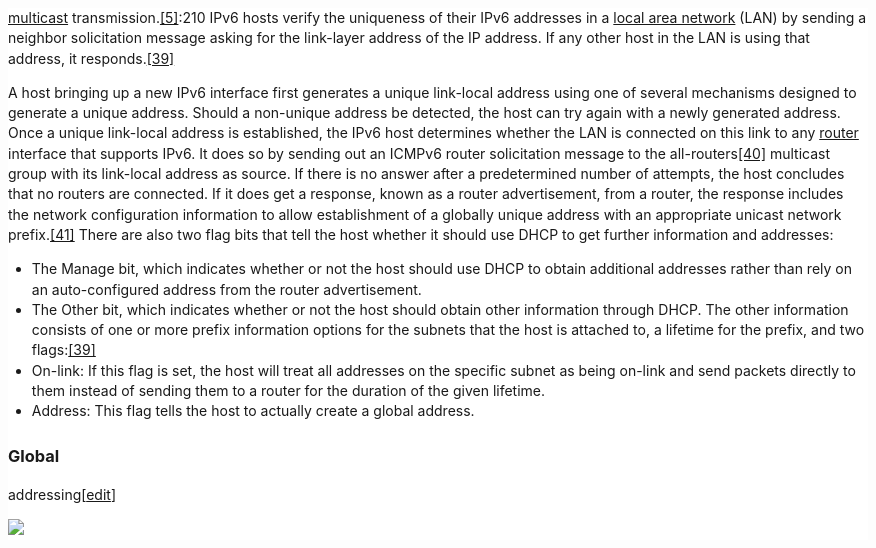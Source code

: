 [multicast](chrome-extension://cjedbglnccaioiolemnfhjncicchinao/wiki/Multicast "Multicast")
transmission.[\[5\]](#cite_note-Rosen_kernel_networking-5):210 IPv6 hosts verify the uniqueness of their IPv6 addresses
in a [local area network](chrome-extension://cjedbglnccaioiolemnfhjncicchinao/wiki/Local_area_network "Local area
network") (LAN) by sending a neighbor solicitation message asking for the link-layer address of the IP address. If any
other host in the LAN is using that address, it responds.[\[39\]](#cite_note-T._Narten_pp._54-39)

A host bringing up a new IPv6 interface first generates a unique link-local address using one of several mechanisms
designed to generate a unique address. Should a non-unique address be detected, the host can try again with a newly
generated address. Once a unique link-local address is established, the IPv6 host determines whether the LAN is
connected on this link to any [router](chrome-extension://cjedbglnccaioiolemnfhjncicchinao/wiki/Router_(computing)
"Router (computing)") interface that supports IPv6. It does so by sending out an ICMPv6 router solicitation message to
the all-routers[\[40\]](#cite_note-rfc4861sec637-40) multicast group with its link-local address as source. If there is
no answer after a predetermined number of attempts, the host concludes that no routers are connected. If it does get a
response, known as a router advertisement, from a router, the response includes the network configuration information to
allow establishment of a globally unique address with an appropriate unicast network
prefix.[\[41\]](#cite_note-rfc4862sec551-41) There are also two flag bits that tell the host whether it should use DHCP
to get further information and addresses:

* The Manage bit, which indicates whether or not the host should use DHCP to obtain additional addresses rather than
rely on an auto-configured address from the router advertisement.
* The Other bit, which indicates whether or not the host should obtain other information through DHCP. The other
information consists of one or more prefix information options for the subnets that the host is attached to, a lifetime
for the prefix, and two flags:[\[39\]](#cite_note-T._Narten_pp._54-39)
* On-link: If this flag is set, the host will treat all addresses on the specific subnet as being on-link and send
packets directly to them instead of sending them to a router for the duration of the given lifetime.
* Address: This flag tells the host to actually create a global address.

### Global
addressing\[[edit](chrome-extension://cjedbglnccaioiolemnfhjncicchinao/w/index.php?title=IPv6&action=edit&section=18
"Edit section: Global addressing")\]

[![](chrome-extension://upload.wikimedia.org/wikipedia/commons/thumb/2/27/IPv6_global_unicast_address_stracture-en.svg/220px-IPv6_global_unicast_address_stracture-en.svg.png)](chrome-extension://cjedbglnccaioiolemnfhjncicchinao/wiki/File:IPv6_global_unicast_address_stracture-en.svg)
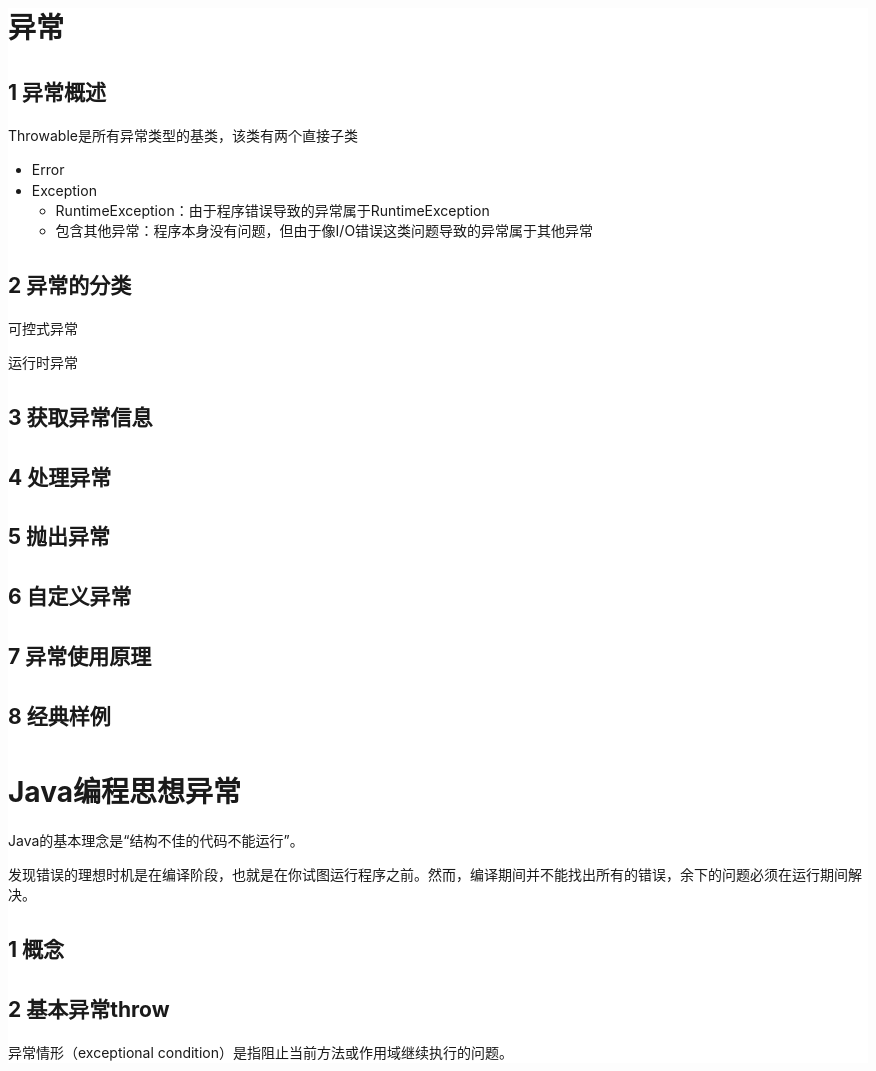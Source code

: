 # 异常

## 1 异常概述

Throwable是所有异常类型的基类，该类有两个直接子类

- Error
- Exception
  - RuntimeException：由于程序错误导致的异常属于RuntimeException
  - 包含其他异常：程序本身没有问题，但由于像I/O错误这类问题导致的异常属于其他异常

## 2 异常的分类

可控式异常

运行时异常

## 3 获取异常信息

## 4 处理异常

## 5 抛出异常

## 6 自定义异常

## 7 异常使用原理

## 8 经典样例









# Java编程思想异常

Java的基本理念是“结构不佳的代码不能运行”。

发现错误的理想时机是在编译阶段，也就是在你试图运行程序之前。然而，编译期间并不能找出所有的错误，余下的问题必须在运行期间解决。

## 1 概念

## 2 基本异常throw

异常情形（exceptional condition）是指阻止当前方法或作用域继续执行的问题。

- Aim of the task -
Set down the lines from the one containing "on-link and send" through the last line of the records above, both included, exactly as they appear and with no other text. Pictures should not be set down.

- Answer space -
* On-link: If this flag is set, the host will treat all addresses on the specific subnet as being on-link and send
packets directly to them instead of sending them to a router for the duration of the given lifetime.
* Address: This flag tells the host to actually create a global address.

### Global
addressing\[[edit](chrome-extension://cjedbglnccaioiolemnfhjncicchinao/w/index.php?title=IPv6&action=edit&section=18
"Edit section: Global addressing")\]

[![](chrome-extension://upload.wikimedia.org/wikipedia/commons/thumb/2/27/IPv6_global_unicast_address_stracture-en.svg/220px-IPv6_global_unicast_address_stracture-en.svg.png)](chrome-extension://cjedbglnccaioiolemnfhjncicchinao/wiki/File:IPv6_global_unicast_address_stracture-en.svg)
Source code

: # 异常

## 1 异常概述

Throwable是所有异常类型的基类，该类有两个直接子类

- Error
- Exception
  - RuntimeException：由于程序错误导致的异常属于RuntimeException
  - 包含其他异常：程序本身没有问题，但由于像I/O错误这类问题导致的异常属于其他异常

## 2 异常的分类

可控式异常

运行时异常

## 3 获取异常信息

## 4 处理异常

## 5 抛出异常

## 6 自定义异常

## 7 异常使用原理

## 8 经典样例









# Java编程思想异常

Java的基本理念是“结构不佳的代码不能运行”。

发现错误的理想时机是在编译阶段，也就是在你试图运行程序之前。然而，编译期间并不能找出所有的错误，余下的问题必须在运行期间解决。

## 1 概念

## 2 基本异常throw

异常情形（exceptional condition）是指阻止当前方法或作用域继续执行的问题。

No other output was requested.